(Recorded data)
-- Opening Marker --

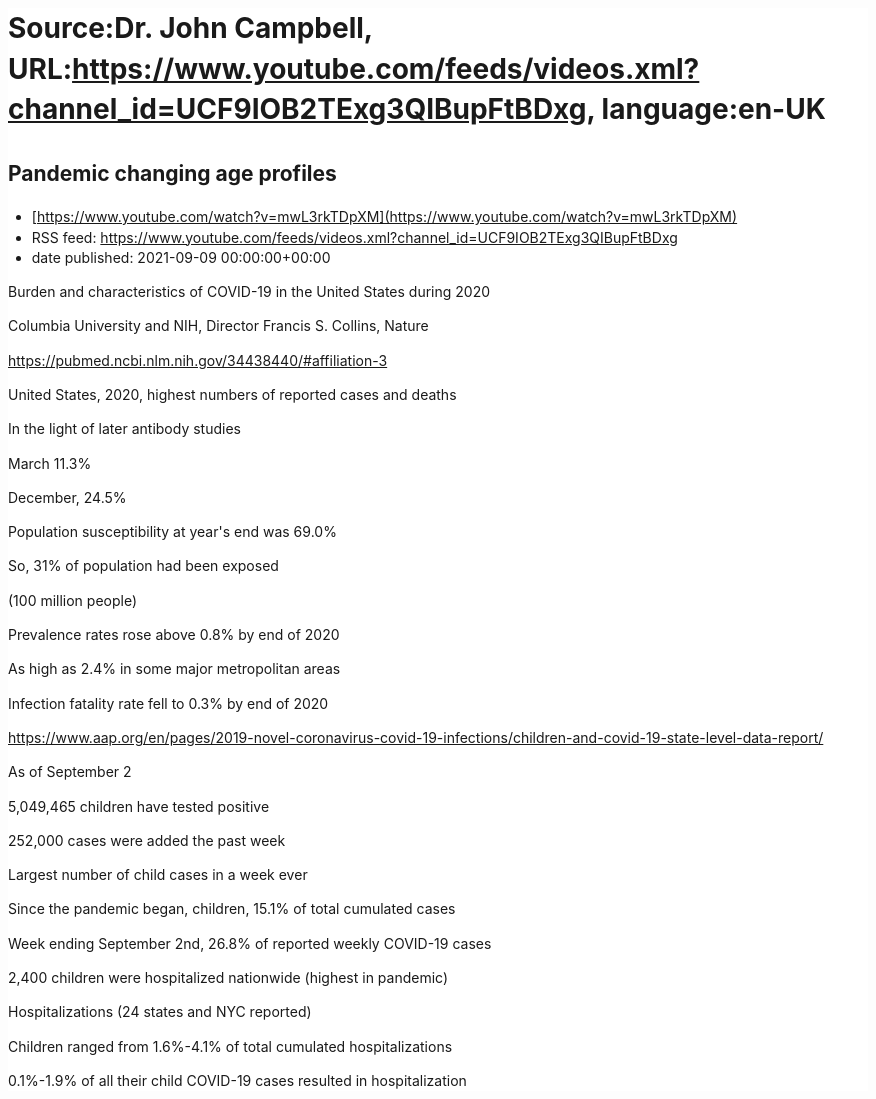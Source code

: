 # Source:Dr. John Campbell, URL:https://www.youtube.com/feeds/videos.xml?channel_id=UCF9IOB2TExg3QIBupFtBDxg, language:en-UK

## Pandemic changing age profiles
 - [https://www.youtube.com/watch?v=mwL3rkTDpXM](https://www.youtube.com/watch?v=mwL3rkTDpXM)
 - RSS feed: https://www.youtube.com/feeds/videos.xml?channel_id=UCF9IOB2TExg3QIBupFtBDxg
 - date published: 2021-09-09 00:00:00+00:00

Burden and characteristics of COVID-19 in the United States during 2020

Columbia University and NIH, Director Francis S. Collins, Nature

https://pubmed.ncbi.nlm.nih.gov/34438440/#affiliation-3

United States, 2020, highest numbers of reported cases and deaths

In the light of later antibody studies

March 11.3%

December, 24.5%

Population susceptibility at year's end was 69.0%

So, 31% of population had been exposed

(100 million people)

Prevalence rates rose above 0.8% by end of 2020

As high as 2.4% in some major metropolitan areas

Infection fatality rate fell to 0.3% by end of 2020


 

https://www.aap.org/en/pages/2019-novel-coronavirus-covid-19-infections/children-and-covid-19-state-level-data-report/

As of September 2

5,049,465 children have tested positive

252,000 cases were added the past week

Largest number of child cases in a week ever

Since the pandemic began, children, 15.1% of total cumulated cases

Week ending September 2nd, 26.8% of reported weekly COVID-19 cases

2,400 children were hospitalized nationwide (highest in pandemic)

Hospitalizations (24 states and NYC reported)

Children ranged from 1.6%-4.1% of total cumulated hospitalizations

0.1%-1.9% of all their child COVID-19 cases resulted in hospitalization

-- Closing Marker --

- _Task prompt_
In the records above, find the lines containing "feeds" and copy them.

- _Your response_
: # Source:Dr. John Campbell, URL:https://www.youtube.com/feeds/videos.xml?channel_id=UCF9IOB2TExg3QIBupFtBDxg, language:en-UK
 - RSS feed: https://www.youtube.com/feeds/videos.xml?channel_id=UCF9IOB2TExg3QIBupFtBDxg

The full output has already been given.